> _WHAT TO WORK ON_
Could you transcribe all the entries exactly, omitting the pictures?

-- Opening Marker --

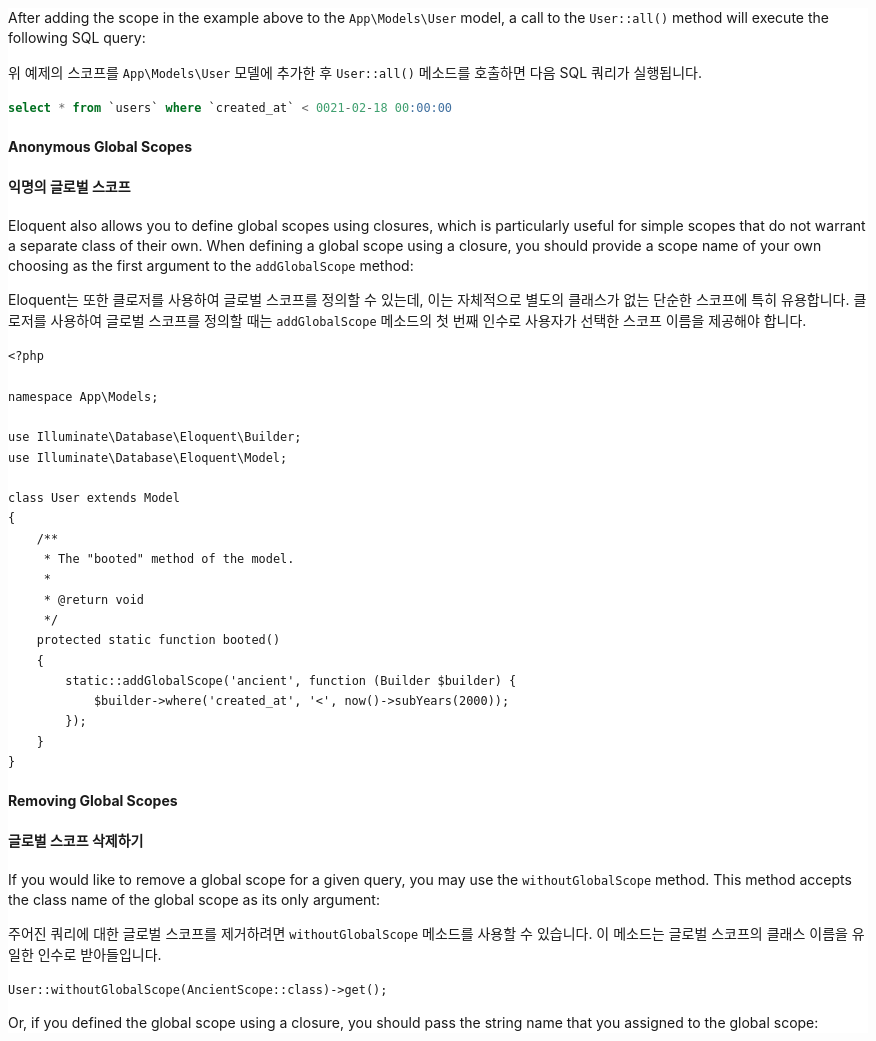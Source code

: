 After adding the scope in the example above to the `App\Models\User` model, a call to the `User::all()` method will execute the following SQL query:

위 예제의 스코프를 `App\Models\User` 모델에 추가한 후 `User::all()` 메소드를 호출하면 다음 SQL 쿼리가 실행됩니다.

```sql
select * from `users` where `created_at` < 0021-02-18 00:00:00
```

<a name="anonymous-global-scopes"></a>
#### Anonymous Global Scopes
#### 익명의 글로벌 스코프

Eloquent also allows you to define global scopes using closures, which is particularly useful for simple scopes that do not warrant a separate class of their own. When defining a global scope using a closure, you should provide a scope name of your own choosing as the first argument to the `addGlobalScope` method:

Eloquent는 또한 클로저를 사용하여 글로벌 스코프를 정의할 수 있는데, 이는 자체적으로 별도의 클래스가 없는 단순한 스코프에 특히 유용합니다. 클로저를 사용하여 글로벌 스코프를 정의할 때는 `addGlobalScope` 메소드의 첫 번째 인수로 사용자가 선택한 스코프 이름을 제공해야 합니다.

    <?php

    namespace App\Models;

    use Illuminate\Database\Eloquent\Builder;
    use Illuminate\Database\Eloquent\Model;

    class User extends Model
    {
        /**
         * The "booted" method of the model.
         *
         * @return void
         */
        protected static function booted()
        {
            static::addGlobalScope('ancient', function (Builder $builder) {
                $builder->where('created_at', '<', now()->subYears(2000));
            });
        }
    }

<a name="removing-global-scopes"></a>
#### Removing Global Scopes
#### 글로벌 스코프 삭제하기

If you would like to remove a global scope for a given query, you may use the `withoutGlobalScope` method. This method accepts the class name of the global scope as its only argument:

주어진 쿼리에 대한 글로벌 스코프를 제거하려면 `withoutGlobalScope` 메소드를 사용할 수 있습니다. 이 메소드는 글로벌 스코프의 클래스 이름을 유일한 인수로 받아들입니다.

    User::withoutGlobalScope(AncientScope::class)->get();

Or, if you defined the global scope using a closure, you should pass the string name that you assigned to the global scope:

-- Closing Marker --

> _RESPONSE_
Source code

: After adding the scope in the example above to the `App\Models\User` model, a call to the `User::all()` method will execute the following SQL query:

위 예제의 스코프를 `App\Models\User` 모델에 추가한 후 `User::all()` 메소드를 호출하면 다음 SQL 쿼리가 실행됩니다.

```sql
select * from `users` where `created_at` < 0021-02-18 00:00:00
```

<a name="anonymous-global-scopes"></a>
#### Anonymous Global Scopes
#### 익명의 글로벌 스코프

Eloquent also allows you to define global scopes using closures, which is particularly useful for simple scopes that do not warrant a separate class of their own. When defining a global scope using a closure, you should provide a scope name of your own choosing as the first argument to the `addGlobalScope` method:

Eloquent는 또한 클로저를 사용하여 글로벌 스코프를 정의할 수 있는데, 이는 자체적으로 별도의 클래스가 없는 단순한 스코프에 특히 유용합니다. 클로저를 사용하여 글로벌 스코프를 정의할 때는 `addGlobalScope` 메소드의 첫 번째 인수로 사용자가 선택한 스코프 이름을 제공해야 합니다.

    <?php

    namespace App\Models;

    use Illuminate\Database\Eloquent\Builder;
    use Illuminate\Database\Eloquent\Model;

    class User extends Model
    {
        /**
         * The "booted" method of the model.
         *
         * @return void
         */
        protected static function booted()
        {
            static::addGlobalScope('ancient', function (Builder $builder) {
                $builder->where('created_at', '<', now()->subYears(2000));
            });
        }
    }

<a name="removing-global-scopes"></a>
#### Removing Global Scopes
#### 글로벌 스코프 삭제하기

If you would like to remove a global scope for a given query, you may use the `withoutGlobalScope` method. This method accepts the class name of the global scope as its only argument:

주어진 쿼리에 대한 글로벌 스코프를 제거하려면 `withoutGlobalScope` 메소드를 사용할 수 있습니다. 이 메소드는 글로벌 스코프의 클래스 이름을 유일한 인수로 받아들입니다.

    User::withoutGlobalScope(AncientScope::class)->get();

Or, if you defined the global scope using a closure, you should pass the string name that you assigned to the global scope:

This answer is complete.